##### AVAILABLE RECORDS #####

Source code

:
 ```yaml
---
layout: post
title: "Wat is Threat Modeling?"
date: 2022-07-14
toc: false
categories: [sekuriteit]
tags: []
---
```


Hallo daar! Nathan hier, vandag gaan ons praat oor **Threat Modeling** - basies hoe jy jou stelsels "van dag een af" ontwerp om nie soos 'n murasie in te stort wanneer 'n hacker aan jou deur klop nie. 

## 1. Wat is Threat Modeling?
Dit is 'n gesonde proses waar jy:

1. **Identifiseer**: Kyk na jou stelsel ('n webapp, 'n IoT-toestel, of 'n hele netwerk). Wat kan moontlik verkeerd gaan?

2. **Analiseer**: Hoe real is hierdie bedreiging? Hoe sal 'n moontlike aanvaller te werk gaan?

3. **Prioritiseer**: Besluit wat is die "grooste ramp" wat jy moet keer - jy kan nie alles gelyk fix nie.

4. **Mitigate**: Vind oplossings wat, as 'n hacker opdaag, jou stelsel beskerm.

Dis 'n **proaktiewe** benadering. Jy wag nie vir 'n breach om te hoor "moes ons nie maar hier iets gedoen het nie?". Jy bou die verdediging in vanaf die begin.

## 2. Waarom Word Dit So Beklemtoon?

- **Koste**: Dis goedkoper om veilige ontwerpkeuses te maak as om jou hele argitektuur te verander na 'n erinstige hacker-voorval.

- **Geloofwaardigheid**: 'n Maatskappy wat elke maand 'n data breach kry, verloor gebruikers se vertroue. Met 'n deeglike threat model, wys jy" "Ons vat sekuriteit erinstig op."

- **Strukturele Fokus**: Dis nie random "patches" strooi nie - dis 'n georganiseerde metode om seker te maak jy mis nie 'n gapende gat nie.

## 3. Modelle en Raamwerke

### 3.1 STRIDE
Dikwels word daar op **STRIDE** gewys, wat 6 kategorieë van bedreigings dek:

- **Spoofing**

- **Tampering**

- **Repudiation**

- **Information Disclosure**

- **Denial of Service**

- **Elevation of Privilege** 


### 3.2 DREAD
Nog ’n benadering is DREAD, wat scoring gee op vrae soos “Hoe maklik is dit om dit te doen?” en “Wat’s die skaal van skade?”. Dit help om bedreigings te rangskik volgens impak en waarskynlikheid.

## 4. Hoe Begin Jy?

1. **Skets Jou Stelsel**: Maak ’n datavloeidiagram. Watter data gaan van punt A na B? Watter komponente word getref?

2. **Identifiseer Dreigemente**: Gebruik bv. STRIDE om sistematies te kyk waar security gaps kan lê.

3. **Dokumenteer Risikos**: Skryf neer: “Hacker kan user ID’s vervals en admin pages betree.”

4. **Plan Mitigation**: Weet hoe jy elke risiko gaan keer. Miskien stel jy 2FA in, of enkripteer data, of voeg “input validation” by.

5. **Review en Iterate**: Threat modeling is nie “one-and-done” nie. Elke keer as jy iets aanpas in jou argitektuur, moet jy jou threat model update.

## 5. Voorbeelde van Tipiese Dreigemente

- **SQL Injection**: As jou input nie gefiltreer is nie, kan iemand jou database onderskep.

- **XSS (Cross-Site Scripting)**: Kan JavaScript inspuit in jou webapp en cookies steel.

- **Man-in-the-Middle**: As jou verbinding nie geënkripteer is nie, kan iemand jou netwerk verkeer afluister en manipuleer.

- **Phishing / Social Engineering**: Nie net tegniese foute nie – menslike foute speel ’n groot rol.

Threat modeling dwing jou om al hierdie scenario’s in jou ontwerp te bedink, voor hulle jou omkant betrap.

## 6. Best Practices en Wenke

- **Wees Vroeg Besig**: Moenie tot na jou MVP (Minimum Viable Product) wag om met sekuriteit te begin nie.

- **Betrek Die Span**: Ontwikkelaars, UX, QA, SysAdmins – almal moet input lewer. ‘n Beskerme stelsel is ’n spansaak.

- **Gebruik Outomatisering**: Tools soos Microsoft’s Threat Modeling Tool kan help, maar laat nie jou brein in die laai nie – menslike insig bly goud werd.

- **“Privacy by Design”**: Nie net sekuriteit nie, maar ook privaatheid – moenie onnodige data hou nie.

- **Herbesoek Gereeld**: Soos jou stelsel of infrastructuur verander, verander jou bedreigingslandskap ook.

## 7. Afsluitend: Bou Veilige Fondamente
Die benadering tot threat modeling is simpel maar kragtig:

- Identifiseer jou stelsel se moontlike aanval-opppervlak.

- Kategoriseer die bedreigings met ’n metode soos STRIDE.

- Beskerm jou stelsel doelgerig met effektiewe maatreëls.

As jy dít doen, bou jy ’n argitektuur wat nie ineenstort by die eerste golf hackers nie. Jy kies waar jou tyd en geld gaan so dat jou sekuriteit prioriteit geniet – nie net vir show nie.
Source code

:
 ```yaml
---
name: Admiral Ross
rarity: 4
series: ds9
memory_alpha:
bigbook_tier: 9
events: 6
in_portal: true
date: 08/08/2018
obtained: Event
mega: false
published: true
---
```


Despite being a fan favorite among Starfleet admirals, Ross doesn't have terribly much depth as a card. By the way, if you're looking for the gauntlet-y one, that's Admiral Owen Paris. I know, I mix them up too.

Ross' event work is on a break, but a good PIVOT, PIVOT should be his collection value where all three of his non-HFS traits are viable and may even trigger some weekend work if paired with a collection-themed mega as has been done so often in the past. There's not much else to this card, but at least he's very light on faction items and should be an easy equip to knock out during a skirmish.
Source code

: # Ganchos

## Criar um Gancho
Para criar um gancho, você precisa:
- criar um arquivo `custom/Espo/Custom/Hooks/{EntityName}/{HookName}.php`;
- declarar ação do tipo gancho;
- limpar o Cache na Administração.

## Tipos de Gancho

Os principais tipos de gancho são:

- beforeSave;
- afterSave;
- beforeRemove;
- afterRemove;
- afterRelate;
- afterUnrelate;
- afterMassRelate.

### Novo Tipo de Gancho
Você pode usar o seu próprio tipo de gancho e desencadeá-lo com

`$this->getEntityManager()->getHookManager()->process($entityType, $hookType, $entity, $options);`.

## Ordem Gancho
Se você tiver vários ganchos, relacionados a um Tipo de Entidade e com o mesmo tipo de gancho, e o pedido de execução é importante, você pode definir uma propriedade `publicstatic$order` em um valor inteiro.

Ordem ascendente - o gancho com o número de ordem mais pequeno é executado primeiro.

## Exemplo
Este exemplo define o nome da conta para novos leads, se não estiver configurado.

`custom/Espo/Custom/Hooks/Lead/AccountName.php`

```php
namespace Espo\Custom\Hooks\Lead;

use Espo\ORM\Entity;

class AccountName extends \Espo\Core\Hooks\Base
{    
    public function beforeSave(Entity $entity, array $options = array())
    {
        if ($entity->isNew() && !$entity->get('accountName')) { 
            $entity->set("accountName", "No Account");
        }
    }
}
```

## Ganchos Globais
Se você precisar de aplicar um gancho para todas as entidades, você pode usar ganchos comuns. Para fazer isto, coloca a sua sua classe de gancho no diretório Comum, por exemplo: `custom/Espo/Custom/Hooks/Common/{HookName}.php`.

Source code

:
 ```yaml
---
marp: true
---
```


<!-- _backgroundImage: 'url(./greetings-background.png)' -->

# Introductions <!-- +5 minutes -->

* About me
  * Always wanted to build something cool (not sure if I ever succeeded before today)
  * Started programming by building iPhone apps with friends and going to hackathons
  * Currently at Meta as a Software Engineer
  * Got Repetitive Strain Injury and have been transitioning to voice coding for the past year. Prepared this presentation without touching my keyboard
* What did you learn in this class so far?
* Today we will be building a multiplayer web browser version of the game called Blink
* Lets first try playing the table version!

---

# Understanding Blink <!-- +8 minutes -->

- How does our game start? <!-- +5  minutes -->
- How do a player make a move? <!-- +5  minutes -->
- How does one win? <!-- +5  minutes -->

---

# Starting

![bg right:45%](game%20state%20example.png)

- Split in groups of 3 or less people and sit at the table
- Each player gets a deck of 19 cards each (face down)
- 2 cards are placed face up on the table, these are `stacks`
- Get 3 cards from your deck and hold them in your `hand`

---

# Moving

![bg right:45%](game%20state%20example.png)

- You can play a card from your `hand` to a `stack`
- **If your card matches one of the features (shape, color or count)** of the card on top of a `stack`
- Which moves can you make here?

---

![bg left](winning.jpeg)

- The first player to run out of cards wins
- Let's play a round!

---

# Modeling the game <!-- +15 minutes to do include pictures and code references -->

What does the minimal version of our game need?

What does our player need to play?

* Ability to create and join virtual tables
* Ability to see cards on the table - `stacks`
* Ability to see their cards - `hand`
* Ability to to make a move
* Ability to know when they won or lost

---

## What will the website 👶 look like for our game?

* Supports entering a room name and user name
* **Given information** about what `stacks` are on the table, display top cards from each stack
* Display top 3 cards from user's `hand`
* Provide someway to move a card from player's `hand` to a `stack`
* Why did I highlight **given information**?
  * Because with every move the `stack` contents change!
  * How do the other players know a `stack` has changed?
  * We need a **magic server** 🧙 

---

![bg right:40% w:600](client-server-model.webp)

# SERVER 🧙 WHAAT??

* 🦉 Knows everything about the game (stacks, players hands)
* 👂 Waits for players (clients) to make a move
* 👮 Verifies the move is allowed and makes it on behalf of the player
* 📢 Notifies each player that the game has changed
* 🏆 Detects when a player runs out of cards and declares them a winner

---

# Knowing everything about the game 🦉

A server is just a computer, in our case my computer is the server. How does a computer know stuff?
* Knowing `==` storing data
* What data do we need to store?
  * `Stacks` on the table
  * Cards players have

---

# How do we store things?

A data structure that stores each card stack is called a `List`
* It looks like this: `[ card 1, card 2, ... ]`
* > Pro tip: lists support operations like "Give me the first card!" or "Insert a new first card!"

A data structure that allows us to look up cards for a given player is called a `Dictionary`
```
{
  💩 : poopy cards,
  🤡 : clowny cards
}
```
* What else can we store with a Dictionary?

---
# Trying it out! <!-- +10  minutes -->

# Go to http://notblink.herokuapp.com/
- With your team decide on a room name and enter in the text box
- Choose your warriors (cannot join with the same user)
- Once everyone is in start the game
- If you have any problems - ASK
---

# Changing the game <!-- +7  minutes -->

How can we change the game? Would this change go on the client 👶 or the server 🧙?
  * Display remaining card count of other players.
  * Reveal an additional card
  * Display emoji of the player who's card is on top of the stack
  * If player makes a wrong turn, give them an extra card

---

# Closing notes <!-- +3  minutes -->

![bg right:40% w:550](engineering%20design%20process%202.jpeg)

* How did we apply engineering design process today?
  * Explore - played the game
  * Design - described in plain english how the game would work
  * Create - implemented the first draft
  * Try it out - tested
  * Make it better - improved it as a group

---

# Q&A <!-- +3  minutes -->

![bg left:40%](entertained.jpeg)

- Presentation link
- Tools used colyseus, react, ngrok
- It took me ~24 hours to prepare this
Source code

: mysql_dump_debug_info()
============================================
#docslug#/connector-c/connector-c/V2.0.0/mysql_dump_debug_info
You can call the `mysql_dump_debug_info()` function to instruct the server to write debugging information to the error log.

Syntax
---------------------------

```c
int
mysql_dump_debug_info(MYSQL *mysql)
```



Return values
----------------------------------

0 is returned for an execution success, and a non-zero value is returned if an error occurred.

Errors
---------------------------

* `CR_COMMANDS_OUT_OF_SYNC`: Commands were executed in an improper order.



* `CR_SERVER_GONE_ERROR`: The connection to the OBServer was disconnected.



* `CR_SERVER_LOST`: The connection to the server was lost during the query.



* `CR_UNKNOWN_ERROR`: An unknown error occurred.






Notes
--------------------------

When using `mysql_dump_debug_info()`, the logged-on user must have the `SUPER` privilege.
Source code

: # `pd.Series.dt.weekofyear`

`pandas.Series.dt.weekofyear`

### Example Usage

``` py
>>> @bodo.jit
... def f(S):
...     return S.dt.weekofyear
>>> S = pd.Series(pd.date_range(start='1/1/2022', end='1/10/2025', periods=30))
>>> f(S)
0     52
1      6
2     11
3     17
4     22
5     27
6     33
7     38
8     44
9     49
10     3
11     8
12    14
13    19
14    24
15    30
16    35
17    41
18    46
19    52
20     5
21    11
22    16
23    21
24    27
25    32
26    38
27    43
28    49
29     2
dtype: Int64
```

#####

▸ WHAT IS REQUIRED
Pull together all lines from the data that mention the word "hele".

▸ RESPONSE BOX
1. **Identifiseer**: Kyk na jou stelsel ('n webapp, 'n IoT-toestel, of 'n hele netwerk). Wat kan moontlik verkeerd gaan?
- **Koste**: Dis goedkoper om veilige ontwerpkeuses te maak as om jou hele argitektuur te verander na 'n erinstige hacker-voorval.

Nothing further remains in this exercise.